One of the radical truths I’ve learned through my years as a happiness coach, spiritual teacher, and student is that our intimate relationships are often the most challenging to manifest and maintain.
When we’ve either welcomed the wrong relationship into our lives or have run from the right ones, we end up alone and often yearning for the “perfect man”.
Time to face facts: there is no “perfect man”. Fantasies aren’t reality and when we choose to live in a fantasy, we miss out on the greatness of reality.
So, if you are ready to attract your soul match (not “perfect man”) there are some basic rules for love manifestation:
1. You attract what you are… OR what you believe you deserve.
If you constantly have insecure thoughts about yourself or have a low self-esteem and low self-worth, the men you attract will either capitalize on your insecurities or try to rescue you. Likely, you will only be attracted to the guy that is putting you down or rejecting you because he is reflecting your ego’s belief that you’re not good enough. Our ego wants to be right and will always find the proof it needs to be right.
This lack of self-worth will attract “players”, jerks, control-freaks, and abusers. If you meet a great guy that’s giving you love that you don’t believe you deserve, you’re likely to toss him out. So YOU need to change YOUR mind about YOURSELF. You do deserve to be loved. You are beautiful, talented, smart, and fun. You are enough. Believe that!
2. Ditch the list!
Stop looking at the things you identify as the “perfect man” for you.
“6’5, brown hair, brown eyes, straight teeth, broad shoulders, plays tennis, likes sushi, works in finance, drives a BMW, travels for work, like to play scrabble, blah blah blah…”
Does this sound familiar? Okay, maybe that’s not your list and perhaps you’ve never written it down, BUT you may have a mental checklist of superficial characteristics that he must have. It’s a good idea to have standards on the external – like maybe 3 must haves and those should be simple (job, healthy, car).
I’ve seen it too many times where a woman does find a guy with everything on her list and then (insert suspense music) there is no chemistry whatsoever! Be honest, do you want that perfect picture or do you want to feel loved, appreciated, inspired, and connected?
I chose to go with manifesting from the feelings I wanted a long time ago and found the love of my life. It’s not what I thought it would look like, because it’s so much better! My heart sings when he walks into the room. I can’t wait to hear about his day and then playfully wrestle and laugh every night! I wanted the real thing, not the picture – and I got it!
3. Trust your instincts not your ego.
The ego is deceptive in both the positive and the negative, but both forms the ego takes can prevent you from being your truest self and falling in love with someone else’s truest self. Your ego can also blind you from engaging with an amazing guy and attract you to the worst-for-you guy.

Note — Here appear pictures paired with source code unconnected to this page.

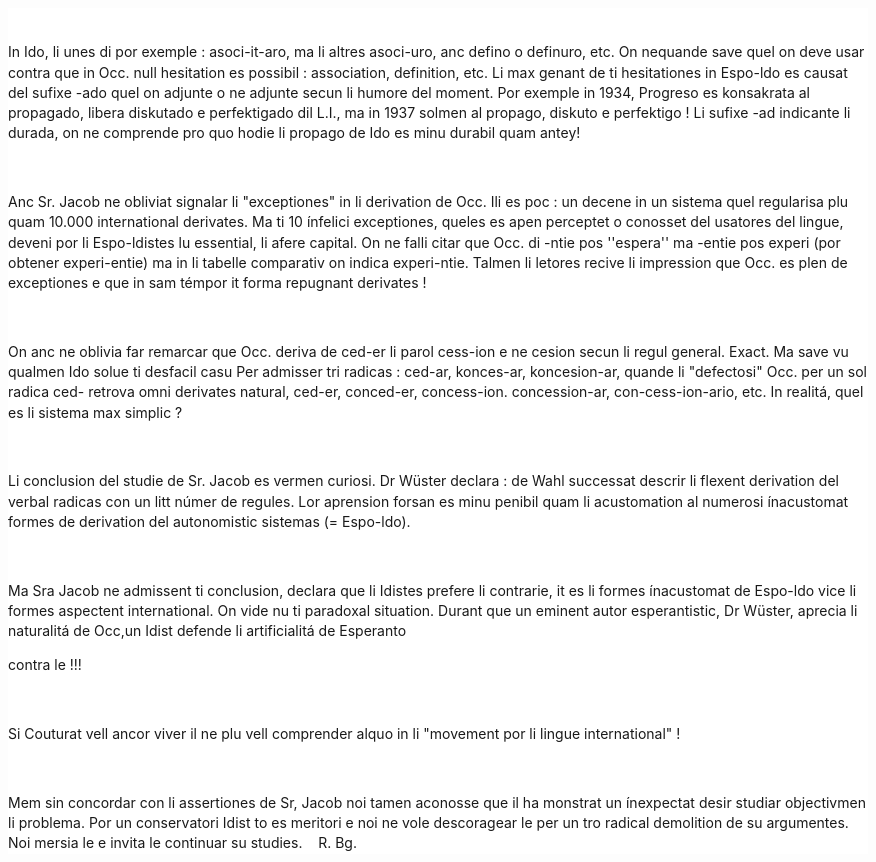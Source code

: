  

In Ido, li unes di por exemple : asoci-it-aro, ma li altres asoci-uro,
anc defino o definuro, etc. On nequande save quel on deve usar contra
que in Occ. null hesitation es possibil : association, definition, etc.
Li max genant de ti hesitationes in Espo-ldo es causat del sufixe -ado
quel on adjunte o ne adjunte secun li humore del moment. Por exemple in
1934, Progreso es konsakrata al propagado, libera diskutado e
perfektigado dil L.I., ma in 1937 solmen al propago, diskuto e
perfektigo ! Li sufixe -ad indicante li durada, on ne comprende pro quo
hodie li propago de Ido es minu durabil quam antey!

 

Anc Sr. Jacob ne obliviat signalar li \"exceptiones\" in li derivation
de Occ. Ili es poc : un decene in un sistema quel regularisa plu quam
10.000 international derivates. Ma ti 10 ínfelici exceptiones, queles es
apen perceptet o conosset del usatores del lingue, deveni por li
Espo-ldistes lu essential, li afere capital. On ne falli citar que Occ.
di -ntie pos \'\'espera\'\' ma -entie pos experi (por obtener
experi-entie) ma in li tabelle comparativ on indica experi-ntie. Talmen
li letores recive li impression que Occ. es plen de exceptiones e que in
sam témpor it forma repugnant derivates ! 

 

On anc ne oblivia far remarcar que Occ. deriva de ced-er li parol
cess-ion e ne cesion secun li regul general. Exact. Ma save vu qualmen
Ido solue ti desfacil casu Per admisser tri radicas : ced-ar, konces-ar,
koncesion-ar, quande li \"defectosi\" Occ. per un sol radica ced-
retrova omni derivates natural, ced-er, conced-er, concess-ion.
concession-ar, con-cess-ion-ario, etc. In realitá, quel es li sistema
max simplic ? 

 

Li conclusion del studie de Sr. Jacob es vermen curiosi. Dr Wüster
declara : de Wahl successat descrir li flexent derivation del verbal
radicas con un litt númer de regules. Lor aprension forsan es minu
penibil quam li acustomation al numerosi ínacustomat formes de
derivation del autonomistic sistemas (= Espo-ldo). 

 

Ma Sra Jacob ne admissent ti conclusion, declara que li Idistes prefere
li contrarie, it es li formes ínacustomat de Espo-ldo vice li formes
aspectent international. On vide nu ti paradoxal situation. Durant que
un eminent autor esperantistic, Dr Wüster, aprecia li naturalitá de
Occ,un Idist defende li artificialitá de Esperanto 

contra le !!! 

 

Si Couturat vell ancor viver il ne plu vell comprender alquo in li
\"movement por li lingue international\" ! 

 

Mem sin concordar con li assertiones de Sr, Jacob noi tamen aconosse que
il ha monstrat un ínexpectat desir studiar objectivmen li problema. Por
un conservatori Idist to es meritori e noi ne vole descoragear le per un
tro radical demolition de su argumentes. Noi mersia le e invita le
continuar su studies.    R. Bg.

In a relationship, your gut will tell you when it’s right and when it isn’t. There is actually a tiny, brain-like sensory system at your solar plexus that receives and transmits information – this is when you know something at a gut level. Your ego may block you, but your gut knows better. So listen to your instincts and let them guide you toward love.
4. Be open and willing.
First be open and willing to meet someone; and second open and willing to work through the challenges that arise in a relationship. If you learn that the person isn’t the right fit for you, you’ll walk away a better communicator and a wiser woman.
It’s not always easy to be open and willing when you’ve been knocked down from past experiences, but if you want someone fabulous – it’s time to heal the wounds and open yourself up for something great to come your way!